I, of course, didn’t know Opa until he had retired to Florida in a house just a third of a mile from where we also moved when I was six months old. I wouldn’t have picked up the information that he had earlier lived in St. Martin, Aruba, New York, Paris, and Cairo until I was at least a few years older, but relics of these past lives were everywhere in that tract home on Selby Drive—from a dinner gong to gilt-edged mirrors to the curvy armoire in the guest bedroom. It was these objects that made the most vivid impressions on me as a kid. The den at the front of the house was a veritable treasure trove: the oil portrait of Oma, the writing desk and letter opener, the camel saddle, and the cow bells and various tchotchkes on the bookshelves. Each time I visited I did a physical survey, scanning the shelves, tinkling the bells, turning over a six-sided clear acrylic picture frame in my hands.

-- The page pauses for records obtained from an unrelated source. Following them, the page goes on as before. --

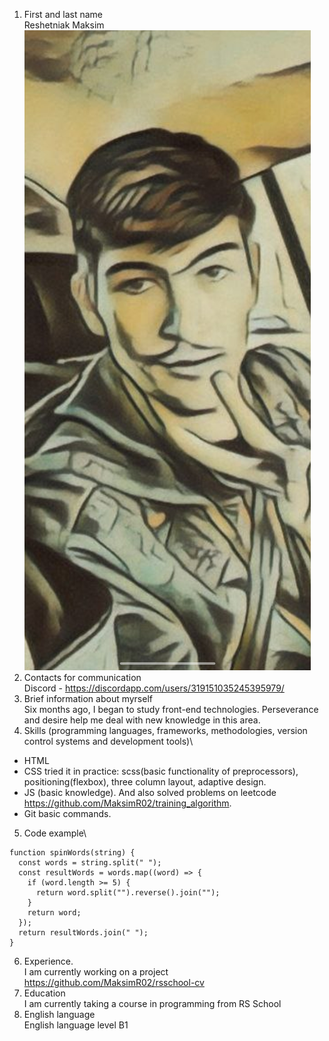 1. First and last name\
Reshetniak Maksim\
![Photo with me](/Photo_whith_me.jpg)
2. Contacts for communication\
Discord - <https://discordapp.com/users/319151035245395979/>
3. Brief information about myrself\
Six months ago, I began to study front-end technologies. Perseverance and desire help me deal with new knowledge in this area.
4. Skills (programming languages, frameworks, methodologies, version control systems and development tools)\
- HTML
- CSS  tried it in practice: scss(basic functionality of preprocessors), positioning(flexbox), three column layout, adaptive design.
- JS (basic knowledge). And also solved problems on leetcode <https://github.com/MaksimR02/training_algorithm>.
- Git basic commands.
5. Code example\
```
function spinWords(string) {
  const words = string.split(" ");
  const resultWords = words.map((word) => {
    if (word.length >= 5) {
      return word.split("").reverse().join("");
    }
    return word;
  });
  return resultWords.join(" ");
}
```
6. Experience.\
I am currently working on a project <https://github.com/MaksimR02/rsschool-cv>
7. Education\
I am currently taking a course in programming from RS School
8. English language\
English language level B1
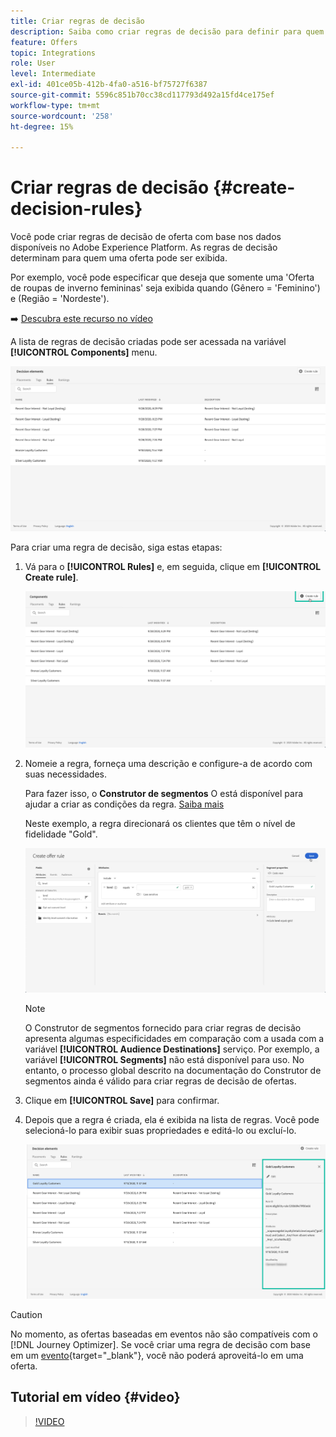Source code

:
 ```yaml
---
title: Criar regras de decisão
description: Saiba como criar regras de decisão para definir para quem as ofertas podem ser exibidas
feature: Offers
topic: Integrations
role: User
level: Intermediate
exl-id: 401ce05b-412b-4fa0-a516-bf75727f6387
source-git-commit: 5596c851b70cc38cd117793d492a15fd4ce175ef
workflow-type: tm+mt
source-wordcount: '258'
ht-degree: 15%

---
```


# Criar regras de decisão {#create-decision-rules}

Você pode criar regras de decisão de oferta com base nos dados disponíveis no Adobe Experience Platform. As regras de decisão determinam para quem uma oferta pode ser exibida.

Por exemplo, você pode especificar que deseja que somente uma &#39;Oferta de roupas de inverno femininas&#39; seja exibida quando (Gênero = &#39;Feminino&#39;) e (Região = &#39;Nordeste&#39;).

➡️ [Descubra este recurso no vídeo](#video)

A lista de regras de decisão criadas pode ser acessada na variável **[!UICONTROL Components]** menu.

![](../assets/decision_rules_list.png)

Para criar uma regra de decisão, siga estas etapas:

1. Vá para o **[!UICONTROL Rules]** e, em seguida, clique em **[!UICONTROL Create rule]**.

   ![](../assets/offers_decision_rule_creation.png)

1. Nomeie a regra, forneça uma descrição e configure-a de acordo com suas necessidades.

   Para fazer isso, o **Construtor de segmentos** O está disponível para ajudar a criar as condições da regra. [Saiba mais](../../segment/about-segments.md)

   Neste exemplo, a regra direcionará os clientes que têm o nível de fidelidade &quot;Gold&quot;.

   ![](../assets/offers_decision_rule_creation_segment.png)

   >[!NOTE]
   >
   >O Construtor de segmentos fornecido para criar regras de decisão apresenta algumas especificidades em comparação com a usada com a variável **[!UICONTROL Audience Destinations]** serviço. Por exemplo, a variável **[!UICONTROL Segments]** não está disponível para uso. No entanto, o processo global descrito na documentação do Construtor de segmentos ainda é válido para criar regras de decisão de ofertas.

1. Clique em **[!UICONTROL Save]** para confirmar.

1. Depois que a regra é criada, ela é exibida na lista de regras. Você pode selecioná-lo para exibir suas propriedades e editá-lo ou excluí-lo.

   ![](../assets/rule_created.png)

>[!CAUTION]
>
>No momento, as ofertas baseadas em eventos não são compatíveis com o [!DNL Journey Optimizer]. Se você criar uma regra de decisão com base em um [evento](https://experienceleague.adobe.com/docs/experience-platform/segmentation/ui/segment-builder.html?lang=en#events){target=&quot;_blank&quot;}, você não poderá aproveitá-lo em uma oferta.

## Tutorial em vídeo {#video}

>[!VIDEO](https://video.tv.adobe.com/v/329373?quality=12)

All this stuff was downright exotic; to a kid growing up in the deep suburbia of southwest Florida it may as well have been plonked down from outer space. This was, of course, long before the Internet put the whole world in the palm of your hand. Coincidentally, Opa’s den also held a physical copy of that era’s Internet: a complete set of the Encyclopedia Britannica. This was a nod to the importance of intellect and knowledge and, in the pecking order of reference materials, a step above the World Book Encyclopedia they had at my elementary school library.
If there was a whiff of pretension about those encyclopedias—or about any of the aforementioned objects—its smell was sweet. Pretension has negative connotations, but it’s the grease on the wheels of social and economic mobility, and I think Opa knew that. He also deserves credit for it. I spent hours on the floor of that den working on school reports with an open volume from his shelf, his house serving as both a literal and figurative reference library for me for a world outside of Fort Myers.

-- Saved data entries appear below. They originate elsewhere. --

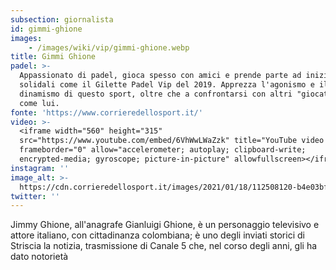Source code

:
 ```yaml
---
subsection: giornalista
id: gimmi-ghione
images: 
    - /images/wiki/vip/gimmi-ghione.webp
title: Gimmi Ghione
padel: >-
  Appassionato di padel, gioca spesso con amici e prende parte ad iniziative
  solidali come il Gilette Padel Vip del 2019. Apprezza l'agonismo e il
  dinamismo di questo sport, oltre che a confrontarsi con altri "giocatori" noti
  come lui.
fonte: 'https://www.corrieredellosport.it/'
video: >-
  <iframe width="560" height="315"
  src="https://www.youtube.com/embed/6VhWwLWaZzk" title="YouTube video player"
  frameborder="0" allow="accelerometer; autoplay; clipboard-write;
  encrypted-media; gyroscope; picture-in-picture" allowfullscreen></iframe>
instagram: ''
image_alt: >-
  https://cdn.corrieredellosport.it/images/2021/01/18/112508120-b4e03bf3-f279-4751-a40d-667fbfa366bd.jpg
twitter: ''
---
```

Jimmy Ghione, all'anagrafe Gianluigi Ghione, è un personaggio televisivo e attore italiano, con cittadinanza colombiana; è uno degli inviati storici di Striscia la notizia, trasmissione di Canale 5 che, nel corso degli anni, gli ha dato notorietà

When I was a teen, Opa’s time working abroad and his multi-linguism also impressed me. I was resentful French hadn’t been passed down to my father and then to my sister and me, although there was admittedly nothing to stop me from learning on my own other than a tin ear and a lack of discipline. I like to think my own globetrotting adult existence owes something to his legacy, and I always got the impression he approved of—even took pleasure in—my choices, including my British husband. There was a rapport between Opa and D., a sort of mutual recognition of a fellow bon vivant. D. always looked forward to visiting Opa and being offered an ancient liqueur as an aperitif or digestif, depending, as Opa explained it, on the time of day. When I wrote postcards on vacation, Opa’s was the only one for which D. commandeered the pen.

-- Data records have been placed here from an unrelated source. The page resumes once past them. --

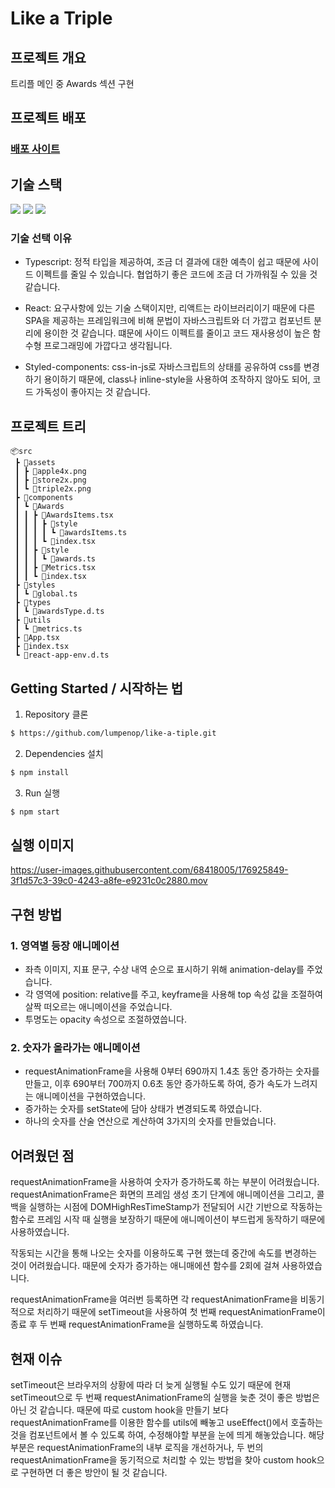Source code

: # Like a Triple

## 프로젝트 개요
트리플 메인 중 Awards 섹션 구현

## 프로젝트 배포

### [배포 사이트](https://like-a-tiple.vercel.app/)

## 기술 스택
  <img src="https://img.shields.io/badge/TypeScript-v4.7.4-blue"/>
  <img src="https://img.shields.io/badge/React-v18.2.0-blue"/>
  <img src="https://img.shields.io/badge/styled-v5.3.5-blue"/>
  


### 기술 선택 이유
- Typescript: 정적 타입을 제공하여, 조금 더 결과에 대한 예측이 쉽고 때문에 사이드 이펙트를 줄일 수 있습니다. 협업하기 좋은 코드에 조금 더 가까워질 수 있을 것 같습니다.

- React: 요구사항에 있는 기술 스택이지만, 리액트는 라이브러리이기 때문에 다른 SPA을 제공하는 프레임워크에 비해 문법이 자바스크립트와 더 가깝고
  컴포넌트 분리에 용이한 것 같습니다. 떄문에 사이드 이펙트를 줄이고 코드 재사용성이 높은 함수형 프로그래밍에 가깝다고 생각됩니다. 
  
- Styled-components: css-in-js로 자바스크립트의 상태를 공유하여 css를 변경하기 용이하기 때문에, 
  class나 inline-style을 사용하여 조작하지 않아도 되어, 코드 가독성이 좋아지는 것 같습니다.

## 프로젝트 트리

```
📦src
 ┣ 📂assets
 ┃ ┣ 📜apple4x.png
 ┃ ┣ 📜store2x.png
 ┃ ┗ 📜triple2x.png
 ┣ 📂components
 ┃ ┗ 📂Awards
 ┃ ┃ ┣ 📂AwardsItems.tsx
 ┃ ┃ ┃ ┣ 📂style
 ┃ ┃ ┃ ┃ ┗ 📜awardsItems.ts
 ┃ ┃ ┃ ┗ 📜index.tsx
 ┃ ┃ ┣ 📂style
 ┃ ┃ ┃ ┗ 📜awards.ts
 ┃ ┃ ┣ 📜Metrics.tsx
 ┃ ┃ ┗ 📜index.tsx
 ┣ 📂styles
 ┃ ┗ 📜global.ts
 ┣ 📂types
 ┃ ┗ 📜awardsType.d.ts
 ┣ 📂utils
 ┃ ┗ 📜metrics.ts
 ┣ 📜App.tsx
 ┣ 📜index.tsx
 ┗ 📜react-app-env.d.ts
```

## Getting Started / 시작하는 법

1. Repository 클론
```sh
$ https://github.com/lumpenop/like-a-tiple.git
```

2. Dependencies 설치
```sh
$ npm install
```

3. Run 실행
```sh
$ npm start
```

## 실행 이미지

https://user-images.githubusercontent.com/68418005/176925849-3f1d57c3-39c0-4243-a8fe-e9231c0c2880.mov

## 구현 방법
### 1. 영역별 등장 애니메이션
  - 좌측 이미지, 지표 문구, 수상 내역 순으로 표시하기 위해 animation-delay를 주었습니다.
  - 각 영역에 position: relative를 주고, keyframe을 사용해 top 속성 값을 조절하여 살짝 떠오르는 애니메이션을 주었습니다.
  - 투명도는 opacity 속성으로 조절하였씁니다.
### 2. 숫자가 올라가는 애니메이션
  - requestAnimationFrame을 사용해 0부터 690까지 1.4초 동안 증가하는 숫자를 만들고, 이후 690부터 700까지 0.6초 동안 증가하도록 하여, 증가 속도가 느려지는 애니메이션을 구현하였습니다.
  - 증가하는 숫자를 setState에 담아 상태가 변경되도록 하였습니다.
  - 하나의 숫자를 산술 연산으로 계산하여 3가지의 숫자를 만들었습니다.
  
## 어려웠던 점
requestAnimationFrame을 사용하여 숫자가 증가하도록 하는 부분이 어려웠습니다.
requestAnimationFrame은 화면의 프레임 생성 초기 단계에 애니메이션을 그리고, 콜백을 실행하는 시점에 DOMHighResTimeStamp가 전달되어 시간 기반으로 작동하는 함수로 프레임 시작 때 실행을 보장하기 때문에 애니메이션이 부드럽게 동작하기 때문에 사용하였습니다.

작동되는 시간을 통해 나오는 숫자를 이용하도록 구현 했는데 중간에 속도를 변경하는 것이 어려웠습니다.
때문에 숫자가 증가하는 애니매에션 함수를 2회에 걸쳐 사용하였습니다.

requestAnimationFrame을 여러번 등록하면 각 requestAnimationFrame을 비동기적으로 처리하기 때문에
setTimeout을 사용하여 첫 번째 requestAnimationFrame이 종료 후 두 번째 requestAnimationFrame을 실행하도록 하였습니다.


## 현재 이슈
setTimeout은 브라우저의 상황에 따라 더 늦게 실행될 수도 있기 때문에 현재 setTimeout으로 두 번째 requestAnimationFrame의 실행을 늦춘 것이 좋은 방법은 아닌 것 같습니다. 
때문에 따로 custom hook을 만들기 보다 requestAnimationFrame를 이용한 함수를 utils에 빼놓고
useEffect()에서 호출하는 것을 컴포넌트에서 볼 수 있도록 하여, 수정해야할 부분을 눈에 띄게 해놓았습니다.
해당 부분은 requestAnimationFrame의 내부 로직을 개선하거나, 두 번의 requestAnimationFrame을 동기적으로 처리할 수 있는 방법을 찾아
custom hook으로 구현하면 더 좋은 방안이 될 것 같습니다.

Some years ago when D. and I were living in the UK, we were given the set of keys to a vacant apartment in Paris. We took advantage of our good fortune as often as we could, and one of the routines we most enjoyed was going for lunch on Rue Cler. It’s a pedestrianized street filled with produce stalls, specialty food shops, and the kind of outdoor cafés where all the chairs are facing out for maximum people watching. It’s also quite near the Eiffel Tower and, in my head, where Oma and Opa lived when they lived in Paris. I’m not sure where I got the idea—maybe the neighborhood was pointed out to me on a childhood visit to Paris with my parents or, more likely, it’s just something I heard over the years. In any case, as we made our way to Rue Cler on each visit I always pointed out a particularly beautiful stretch of mansion blocks to Douglas and said “That’s where Oma and Opa used to live.” Whether or not they ever did is beside the point. Even in that tiny den at the front of his house in Fort Myers, Florida, he managed to open up the whole world to me.
When Opa sold his house and moved into the nursing home, most the totems of his past life were dispersed amongst us. The cowbells and camel saddle now sit in my own den in California and, judging by my niece’s interest in the bells on a visit a couple of years ago, still hold the same allure for kids. On my visits to Opa in recent years, I always saw him in the common area of the nursing home—a pleasant enough environment but one stripped of the context his possessions had provided. The last object of his that I ever saw was a small rectangular painting he had made through an art program at the facility: a picture of a palm tree on an orange background set somewhere in the West Indies. He must have been thinking of going home, and it’s comforting to know he finally arrived. He will be missed.